Unternehmen können nicht altruistisch sein

Interview mit dem Philosophen Christian Schüle über die Motive für CSR

Wieso engagieren sich Unternehmen überhaupt gesellschaftlich? Was haben sie davon? Sind Unternehmer moralischer oder unmoralischer als der Durchschnitt der Bevölkerung? Christian Schüle hat in München und Wien Philosophie und Politische Wissenschaft studiert und ist freier Autor und Publizist. Seine Essays, Feuilletons und Reportagen wurden mehrfach ausgezeichnet. Seit  dem Sommersemester 2015 lehrt Schüle an der Universität der Künste in Berlin. Er befasst sich seit vielen Jahren mit Fragen gesellschaftlicher Verantwortung. Im Interview erklärt er, wieso Unternehmen nicht altruistisch sein müssen und dennoch immer größere gesellschaftliche Verantwortung tragen.

Herr Schüle, CSR ist schwer in Mode, wieso tun Unternehmen plötzlich soviel Gutes?

 Ich glaube, dass die Sehnsucht nach dem Guten die gesellschaftliche Entwicklung widerspiegelt: der Staat zieht sich immer mehr zurück, so dass Leerstellen bleiben für privates Engagement. Zum anderen begreifen wir viele gesellschaftliche Themen heute als globale Phänomene. Dafür sind die großen Unternehmen genau richtig aufgestellt.

Können Unternehmen altruistisch sein, oder sind es immer (nur) die handelnden Personen?

 Unternehmen können per Definition nicht selbstlos sein. Wenn, dann sind einzelne Menschen altruistisch, und ich glaube, dass das nur für sehr wenige gilt.
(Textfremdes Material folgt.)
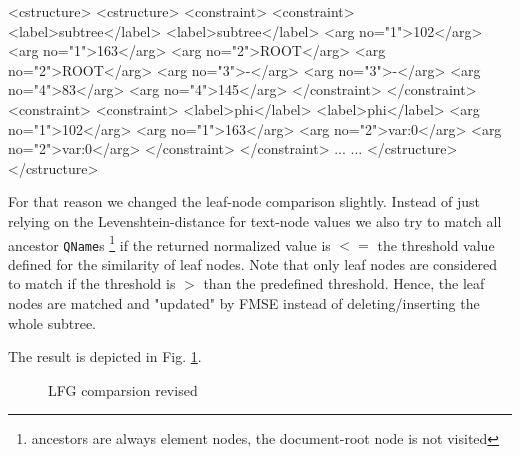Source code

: \begin{code}[caption=CStructure/FStructure comparsion]
<cstructure>                   <cstructure>
  <constraint>                   <constraint>
    <label>subtree</label>         <label>subtree</label>
    <arg no="1">102</arg>          <arg no="1">163</arg>
    <arg no="2">ROOT</arg>         <arg no="2">ROOT</arg>   
    <arg no="3">-</arg>            <arg no="3">-</arg>
    <arg no="4">83</arg>           <arg no="4">145</arg>
  </constraint>                  </constraint>
  <constraint>                   <constraint>
    <label>phi</label>             <label>phi</label>
    <arg no="1">102</arg>          <arg no="1">163</arg>
    <arg no="2">var:0</arg>        <arg no="2">var:0</arg>
  </constraint>                  </constraint>
  ...                            ...
</cstructure>                  </cstructure>
\end{code}
\label{lst:linguistscomparsion}

For that reason we changed the leaf-node comparison slightly. Instead of just relying on the Levenshtein-distance for text-node values we also try to match all ancestor \texttt{QName}s \footnote{ancestors are always element nodes, the document-root node is not visited} if the returned normalized value is $<=$ the threshold value defined for the similarity of leaf nodes. Note that only leaf nodes are considered to match if the threshold is $>$ than the predefined threshold. Hence, the leaf nodes are matched and "updated" by FMSE instead of deleting/inserting the whole subtree.

The result is depicted in Fig. \ref{fig:linguistics}.

\begin{figure}[tb]
\caption{\label{fig:linguistics} LFG comparsion revised}
\end{figure}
Unternehmen aber gibt es immer, weil sie einen Zweck erfüllen: die Nachfrage nach Ihrem Produkt, die Leistung, die Technik, die kreative Idee, die sie vermarkten. Das heißt: wenn Unternehmen sich gesellschaftlich engagieren, ist das so gut wie nie uneigennützig.

Aus welchen Motiven werden Unternehmer dann zu Wohltätern?
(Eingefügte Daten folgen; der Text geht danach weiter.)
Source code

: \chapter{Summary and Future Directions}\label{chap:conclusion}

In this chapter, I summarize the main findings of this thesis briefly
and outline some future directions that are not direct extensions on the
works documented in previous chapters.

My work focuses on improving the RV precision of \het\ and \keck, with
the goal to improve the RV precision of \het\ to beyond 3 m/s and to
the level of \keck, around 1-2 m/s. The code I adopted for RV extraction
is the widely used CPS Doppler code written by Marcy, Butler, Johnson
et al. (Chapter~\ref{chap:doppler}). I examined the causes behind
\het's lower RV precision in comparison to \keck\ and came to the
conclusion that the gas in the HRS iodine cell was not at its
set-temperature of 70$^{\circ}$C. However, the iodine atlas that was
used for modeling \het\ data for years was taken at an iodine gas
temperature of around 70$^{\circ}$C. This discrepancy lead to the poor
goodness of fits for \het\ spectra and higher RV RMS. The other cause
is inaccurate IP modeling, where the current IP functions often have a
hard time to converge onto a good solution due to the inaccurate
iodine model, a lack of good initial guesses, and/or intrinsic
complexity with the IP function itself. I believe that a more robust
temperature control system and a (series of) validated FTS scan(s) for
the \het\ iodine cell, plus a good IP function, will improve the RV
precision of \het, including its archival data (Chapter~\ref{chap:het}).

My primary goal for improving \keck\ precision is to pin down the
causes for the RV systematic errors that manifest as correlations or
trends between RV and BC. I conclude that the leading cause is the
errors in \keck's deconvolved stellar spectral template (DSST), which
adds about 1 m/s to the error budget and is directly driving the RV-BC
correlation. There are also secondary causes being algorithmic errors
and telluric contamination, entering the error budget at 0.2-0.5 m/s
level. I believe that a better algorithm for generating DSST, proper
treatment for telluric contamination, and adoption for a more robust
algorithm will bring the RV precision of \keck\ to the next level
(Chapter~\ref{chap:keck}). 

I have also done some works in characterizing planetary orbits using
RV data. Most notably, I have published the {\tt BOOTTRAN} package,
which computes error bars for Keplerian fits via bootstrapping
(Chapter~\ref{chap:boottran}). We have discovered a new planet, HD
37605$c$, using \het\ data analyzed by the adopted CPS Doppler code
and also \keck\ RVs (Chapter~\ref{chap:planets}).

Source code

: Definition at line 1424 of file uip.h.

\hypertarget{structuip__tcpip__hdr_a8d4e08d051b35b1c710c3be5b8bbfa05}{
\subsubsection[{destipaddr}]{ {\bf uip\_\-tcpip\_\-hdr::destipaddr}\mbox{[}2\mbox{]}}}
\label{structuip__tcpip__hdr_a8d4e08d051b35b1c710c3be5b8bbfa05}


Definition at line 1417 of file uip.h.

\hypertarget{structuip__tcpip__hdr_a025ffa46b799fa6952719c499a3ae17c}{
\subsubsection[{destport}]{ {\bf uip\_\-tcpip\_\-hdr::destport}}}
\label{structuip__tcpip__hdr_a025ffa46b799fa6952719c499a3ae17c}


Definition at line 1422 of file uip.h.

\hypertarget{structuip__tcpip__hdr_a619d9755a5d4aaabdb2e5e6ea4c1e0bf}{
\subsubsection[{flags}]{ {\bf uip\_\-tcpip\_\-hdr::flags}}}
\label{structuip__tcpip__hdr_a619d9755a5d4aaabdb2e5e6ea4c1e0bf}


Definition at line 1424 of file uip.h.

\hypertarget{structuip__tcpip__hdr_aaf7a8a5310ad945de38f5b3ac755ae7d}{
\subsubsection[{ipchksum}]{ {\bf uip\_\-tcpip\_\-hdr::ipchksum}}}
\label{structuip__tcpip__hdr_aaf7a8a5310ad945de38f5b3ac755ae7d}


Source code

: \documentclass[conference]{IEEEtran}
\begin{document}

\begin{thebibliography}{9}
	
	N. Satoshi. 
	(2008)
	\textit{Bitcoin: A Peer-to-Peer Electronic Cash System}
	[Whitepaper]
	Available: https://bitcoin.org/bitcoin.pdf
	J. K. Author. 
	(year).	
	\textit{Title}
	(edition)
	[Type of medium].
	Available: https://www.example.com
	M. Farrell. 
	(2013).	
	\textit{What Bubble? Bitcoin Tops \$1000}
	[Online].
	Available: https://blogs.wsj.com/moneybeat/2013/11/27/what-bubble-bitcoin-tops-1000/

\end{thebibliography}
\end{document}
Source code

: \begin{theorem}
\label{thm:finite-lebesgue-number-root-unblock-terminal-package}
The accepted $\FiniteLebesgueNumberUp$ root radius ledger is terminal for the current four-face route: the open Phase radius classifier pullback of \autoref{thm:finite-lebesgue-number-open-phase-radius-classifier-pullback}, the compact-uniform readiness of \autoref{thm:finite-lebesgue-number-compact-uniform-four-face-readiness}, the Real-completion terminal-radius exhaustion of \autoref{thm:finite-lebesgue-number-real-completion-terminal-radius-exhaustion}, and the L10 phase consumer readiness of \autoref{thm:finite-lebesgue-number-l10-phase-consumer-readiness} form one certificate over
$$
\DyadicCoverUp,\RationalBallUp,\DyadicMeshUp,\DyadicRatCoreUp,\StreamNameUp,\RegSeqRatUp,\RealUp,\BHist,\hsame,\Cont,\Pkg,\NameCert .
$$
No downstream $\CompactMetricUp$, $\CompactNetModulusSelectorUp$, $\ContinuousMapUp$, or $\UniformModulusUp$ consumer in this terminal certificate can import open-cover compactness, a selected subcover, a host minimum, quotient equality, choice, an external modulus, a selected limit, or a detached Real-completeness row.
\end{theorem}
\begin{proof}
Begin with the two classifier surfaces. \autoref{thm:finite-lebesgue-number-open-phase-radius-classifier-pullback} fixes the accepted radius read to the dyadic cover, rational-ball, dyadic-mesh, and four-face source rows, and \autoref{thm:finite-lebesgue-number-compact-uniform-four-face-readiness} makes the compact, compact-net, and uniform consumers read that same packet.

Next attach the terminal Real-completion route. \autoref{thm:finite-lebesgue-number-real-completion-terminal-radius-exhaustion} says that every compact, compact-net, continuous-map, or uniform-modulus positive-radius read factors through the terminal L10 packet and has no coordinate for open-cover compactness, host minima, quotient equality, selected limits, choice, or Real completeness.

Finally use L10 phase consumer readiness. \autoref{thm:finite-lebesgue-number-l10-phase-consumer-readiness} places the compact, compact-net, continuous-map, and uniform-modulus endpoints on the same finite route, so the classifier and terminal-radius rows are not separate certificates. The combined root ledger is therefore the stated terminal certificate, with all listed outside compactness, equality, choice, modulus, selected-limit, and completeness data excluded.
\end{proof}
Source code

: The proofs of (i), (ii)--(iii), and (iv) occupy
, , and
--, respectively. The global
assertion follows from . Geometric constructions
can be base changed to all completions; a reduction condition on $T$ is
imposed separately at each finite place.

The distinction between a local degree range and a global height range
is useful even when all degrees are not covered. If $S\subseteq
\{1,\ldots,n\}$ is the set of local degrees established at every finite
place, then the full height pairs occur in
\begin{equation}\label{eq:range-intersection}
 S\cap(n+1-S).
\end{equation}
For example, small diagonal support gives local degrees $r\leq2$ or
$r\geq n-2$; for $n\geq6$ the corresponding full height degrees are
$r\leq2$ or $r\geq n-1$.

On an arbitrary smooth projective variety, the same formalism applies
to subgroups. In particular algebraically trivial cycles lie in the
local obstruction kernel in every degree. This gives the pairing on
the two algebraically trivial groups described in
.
Da muss man unterscheiden, ob einzelne Unternehmer-Persönlichkeiten das Sagen haben, wofür sich die Firma engagiert. Dann handelt es sich um das klassische Mäzenatentum, das heißt, der Mäzen fördert das, was ihm wichtig ist – aus welchem Grund auch immer.

Ist das schlecht?

Nein, aber man sollte es im Kopf behalten: Alle Mäzene haben ihre weltanschauliche Agenda, ob sie Rockefeller heißen, Plattner oder Gates. Sie fördern, was ihnen am Herzen liegt. Denken Sie an Reinhold Würth und seine Museen für Alte Meister.
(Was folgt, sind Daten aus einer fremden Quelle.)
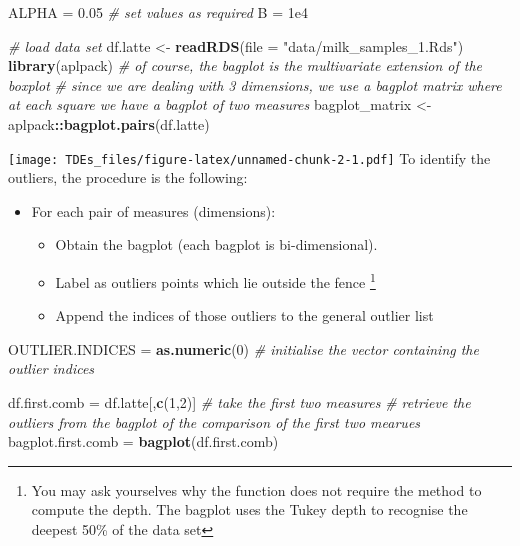 \documentclass[
]{article}
\newenvironment{Shaded}{\begin{snugshade}}{\end{snugshade}}
\newcommand{\AttributeTok}[1]{\textcolor[rgb]{0.13,0.29,0.53}{#1}}
\newcommand{\CommentTok}[1]{\textcolor[rgb]{0.56,0.35,0.01}{\textit{#1}}}
\newcommand{\DecValTok}[1]{\textcolor[rgb]{0.00,0.00,0.81}{#1}}
\newcommand{\FloatTok}[1]{\textcolor[rgb]{0.00,0.00,0.81}{#1}}
\newcommand{\FunctionTok}[1]{\textcolor[rgb]{0.13,0.29,0.53}{\textbf{#1}}}
\newcommand{\NormalTok}[1]{#1}
\newcommand{\OtherTok}[1]{\textcolor[rgb]{0.56,0.35,0.01}{#1}}
\newcommand{\SpecialCharTok}[1]{\textcolor[rgb]{0.81,0.36,0.00}{\textbf{#1}}}
\newcommand{\StringTok}[1]{\textcolor[rgb]{0.31,0.60,0.02}{#1}}
\providecommand{\tightlist}{%
  \setlength{\itemsep}{0pt}\setlength{\parskip}{0pt}}
\begin{document}
\begin{Shaded}
\begin{Highlighting}[]
\NormalTok{ALPHA }\OtherTok{=} \FloatTok{0.05} \CommentTok{\# set values as required}
\NormalTok{B }\OtherTok{=} \FloatTok{1e4}

\CommentTok{\# load data set}
\NormalTok{df.latte }\OtherTok{\textless{}{-}} \FunctionTok{readRDS}\NormalTok{(}\AttributeTok{file =} \StringTok{"data/milk\_samples\_1.Rds"}\NormalTok{)}
\FunctionTok{library}\NormalTok{(aplpack)}
\CommentTok{\# of course, the bagplot is the multivariate extension of the boxplot}
\CommentTok{\# since we are dealing with 3 dimensions, we use a bagplot matrix where at each square we have a bagplot of two measures}
\NormalTok{bagplot\_matrix }\OtherTok{\textless{}{-}}\NormalTok{ aplpack}\SpecialCharTok{::}\FunctionTok{bagplot.pairs}\NormalTok{(df.latte)}
\end{Highlighting}
\end{Shaded}

\texttt{[image: TDEs\_files/figure-latex/unnamed-chunk-2-1.pdf]} To
identify the outliers, the procedure is the following:

\begin{itemize}
\tightlist
\item
  For each pair of measures (dimensions):

  \begin{itemize}
  \tightlist
  \item
    Obtain the bagplot (each bagplot is bi-dimensional).
  \item
    Label as outliers points which lie outside the fence \footnote{You
      may ask yourselves why the function does not require the method to
      compute the depth. The bagplot uses the Tukey depth to recognise
      the deepest 50\% of the data set}
  \item
    Append the indices of those outliers to the general outlier list
  \end{itemize}
\end{itemize}

\begin{Shaded}
\begin{Highlighting}[]
\NormalTok{OUTLIER.INDICES }\OtherTok{=} \FunctionTok{as.numeric}\NormalTok{(}\DecValTok{0}\NormalTok{)  }\CommentTok{\# initialise the vector containing the outlier indices}

\NormalTok{df.first.comb }\OtherTok{=}\NormalTok{ df.latte[,}\FunctionTok{c}\NormalTok{(}\DecValTok{1}\NormalTok{,}\DecValTok{2}\NormalTok{)]  }\CommentTok{\# take the first two measures}
\CommentTok{\# retrieve the outliers from the bagplot of the comparison of the first two mearues}
\NormalTok{bagplot.first.comb }\OtherTok{=} \FunctionTok{bagplot}\NormalTok{(df.first.comb)}
\end{Highlighting}
\end{Shaded}
\end{document}
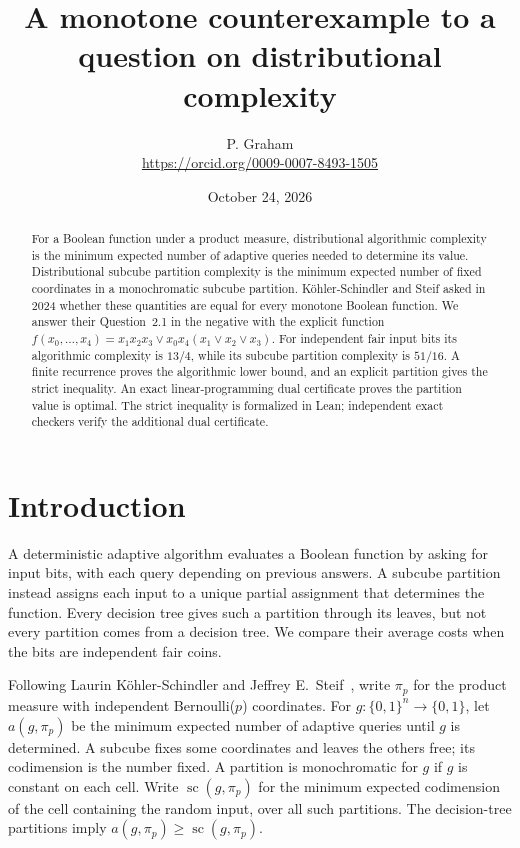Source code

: \documentclass[11pt]{article}
\title{A monotone counterexample to a question on distributional complexity}
\author{P. Graham\\ \small\url{https://orcid.org/0009-0007-8493-1505}}
\date{October 24, 2026}
\newcommand{\scplx}{\operatorname{sc}}
\begin{document}
\maketitle
\begingroup
\renewcommand{\thefootnote}{}
\endgroup
\begin{abstract}
For a Boolean function under a product measure, distributional algorithmic
complexity is the minimum expected number of adaptive queries needed to
determine its value. Distributional subcube partition complexity is the
minimum expected number of fixed coordinates in a monochromatic subcube
partition. K\"ohler-Schindler and Steif asked in 2024 whether these quantities
are equal for every monotone Boolean function. We answer their Question~2.1
in the negative with the explicit function
$f(x_0,\ldots,x_4)=x_1x_2x_3\lor x_0x_4(x_1\lor x_2\lor x_3)$.
For independent fair input bits its algorithmic complexity is $13/4$,
while its subcube partition complexity is $51/16$.
A finite recurrence proves the algorithmic lower bound, and an explicit
partition gives the strict inequality. An exact linear-programming dual
certificate proves the partition value is optimal. The strict inequality
is formalized in Lean; independent exact checkers verify the additional
dual certificate.
\end{abstract}

\section{Introduction}
A deterministic adaptive algorithm evaluates a Boolean function by asking for input bits,
with each query depending on previous answers. A subcube partition instead
assigns each input to a unique partial assignment that determines the
function. Every decision tree gives such a partition through its leaves,
but not every partition comes from a decision tree. We compare their
average costs when the bits are independent fair coins.

Following Laurin K\"ohler-Schindler and Jeffrey E.\ Steif~\cite{KS}, write
$\pi_p$ for the product measure with independent Bernoulli($p$) coordinates.
For $g:\{0,1\}^n\to\{0,1\}$, let $a(g,\pi_p)$ be the minimum expected
number of adaptive queries until $g$ is determined. A subcube fixes some
coordinates and leaves the others free; its codimension is the number
fixed. A partition is monochromatic for $g$ if $g$ is constant on each
cell. Write $\scplx(g,\pi_p)$ for the minimum expected codimension of the
cell containing the random input, over all such partitions.
The decision-tree partitions imply $a(g,\pi_p)\geq\scplx(g,\pi_p)$.
\end{document}
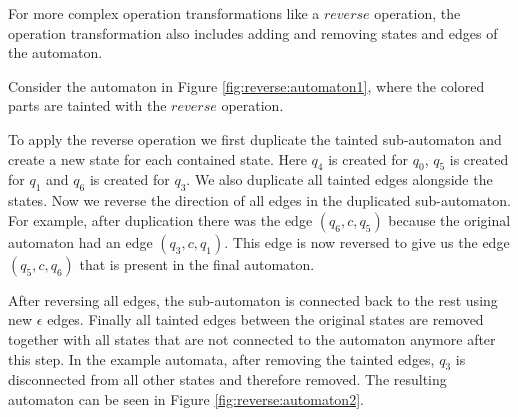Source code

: For more complex operation transformations like a $reverse$ operation, the operation transformation also includes adding and removing states and edges of the automaton.

Consider the automaton in Figure \ref{fig:reverse:automaton1}, where the colored parts are tainted with the $reverse$ operation.

To apply the reverse operation we first duplicate the tainted sub-automaton and create a new state for each contained state. Here $q_4$ is created for $q_0$, $q_5$ is created for $q_1$ and $q_6$ is created for $q_3$. We also duplicate all tainted edges alongside the states.
Now we reverse the direction of all edges in the duplicated sub-automaton.
For example, after duplication there was the edge $(q_6, c, q_5)$ because the original automaton had an edge $(q_3,c,q_1)$. This edge is now reversed to give us the edge $(q_5, c, q_6)$ that is present in the final automaton.

After reversing all edges, the sub-automaton is connected back to the rest using new $\epsilon$ edges.
Finally all tainted edges between the original states are removed together with all states that are not connected to the automaton anymore after this step.
In the example automata, after removing the tainted edges, $q_3$ is disconnected from all other states and therefore removed.
The resulting automaton can be seen in Figure \ref{fig:reverse:automaton2}.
Wie steht es um die Eitelkeit als Triebfeder?

Die Befriedigung der Eitelkeit war immer schon der immaterielle Profit von Wohltätern, wieso ist denn sonst in amerikanischen Museen jeder Raum nach irgendjemand benannt? Das hört sich banal an, aber im Grunde sind wir alle eitel, mehr oder weniger

Sollte Herr Würth bei seinem Engagement besser aus Sicht des Unternehmens denken?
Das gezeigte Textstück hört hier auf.